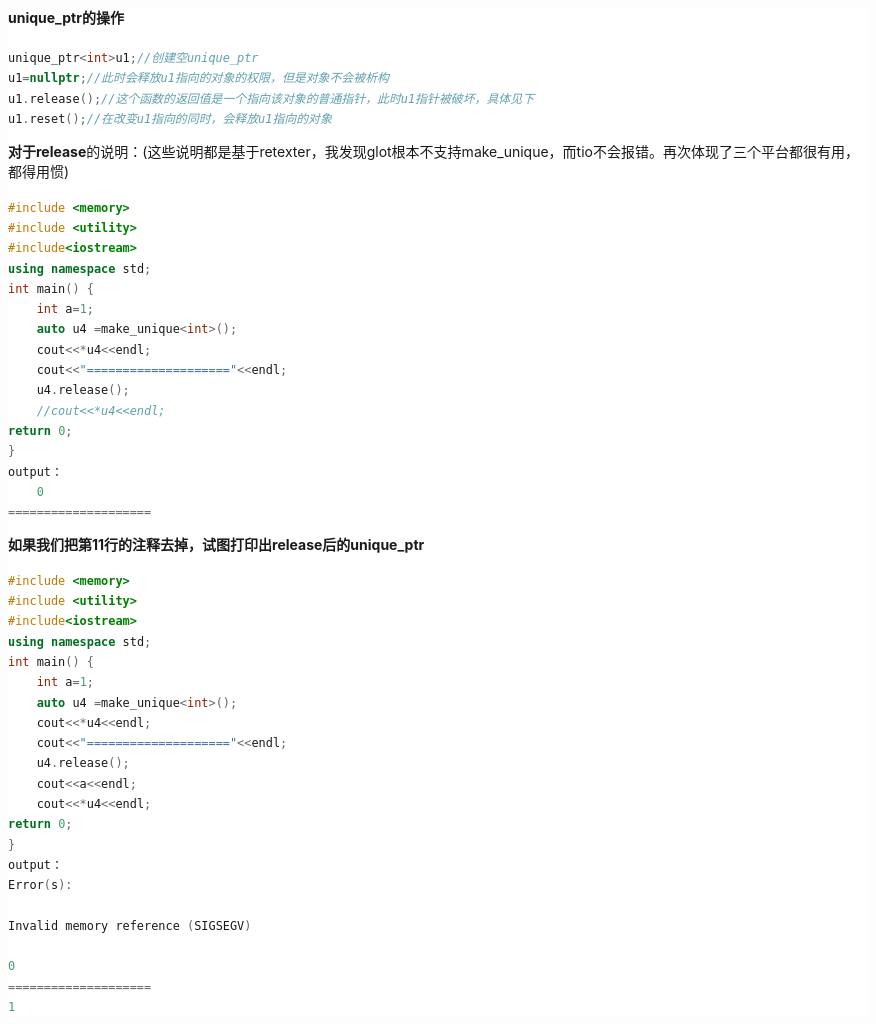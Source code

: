 

#### unique_ptr的操作

```c++
unique_ptr<int>u1;//创建空unique_ptr
u1=nullptr;//此时会释放u1指向的对象的权限，但是对象不会被析构
u1.release();//这个函数的返回值是一个指向该对象的普通指针，此时u1指针被破坏，具体见下
u1.reset();//在改变u1指向的同时，会释放u1指向的对象
```



**对于release**的说明：(这些说明都是基于retexter，我发现glot根本不支持make_unique，而tio不会报错。再次体现了三个平台都很有用，都得用惯)

```c++
#include <memory>
#include <utility>
#include<iostream>
using namespace std;
int main() {
    int a=1;
    auto u4 =make_unique<int>();
    cout<<*u4<<endl;
    cout<<"===================="<<endl;
    u4.release();
    //cout<<*u4<<endl;
return 0;
}
output：
    0
====================
```



**如果我们把第11行的注释去掉，试图打印出release后的unique_ptr**

```c++
#include <memory>
#include <utility>
#include<iostream>
using namespace std;
int main() {
    int a=1;
    auto u4 =make_unique<int>();
    cout<<*u4<<endl;
    cout<<"===================="<<endl;
    u4.release();
    cout<<a<<endl;
    cout<<*u4<<endl;
return 0;
}
output：
Error(s):

Invalid memory reference (SIGSEGV)

0
====================
1
```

+-------+

THE PROBLEM: Give the entries again exactly. Pictures stay out.

RESPONSE:
Source code

: 

#### unique_ptr的操作

```c++
unique_ptr<int>u1;//创建空unique_ptr
u1=nullptr;//此时会释放u1指向的对象的权限，但是对象不会被析构
u1.release();//这个函数的返回值是一个指向该对象的普通指针，此时u1指针被破坏，具体见下
u1.reset();//在改变u1指向的同时，会释放u1指向的对象
```



**对于release**的说明：(这些说明都是基于retexter，我发现glot根本不支持make_unique，而tio不会报错。再次体现了三个平台都很有用，都得用惯)

```c++
#include <memory>
#include <utility>
#include<iostream>
using namespace std;
int main() {
    int a=1;
    auto u4 =make_unique<int>();
    cout<<*u4<<endl;
    cout<<"===================="<<endl;
    u4.release();
    //cout<<*u4<<endl;
return 0;
}
output：
    0
====================
```



**如果我们把第11行的注释去掉，试图打印出release后的unique_ptr**

```c++
#include <memory>
#include <utility>
#include<iostream>
using namespace std;
int main() {
    int a=1;
    auto u4 =make_unique<int>();
    cout<<*u4<<endl;
    cout<<"===================="<<endl;
    u4.release();
    cout<<a<<endl;
    cout<<*u4<<endl;
return 0;
}
output：
Error(s):

Invalid memory reference (SIGSEGV)

0
====================
1
```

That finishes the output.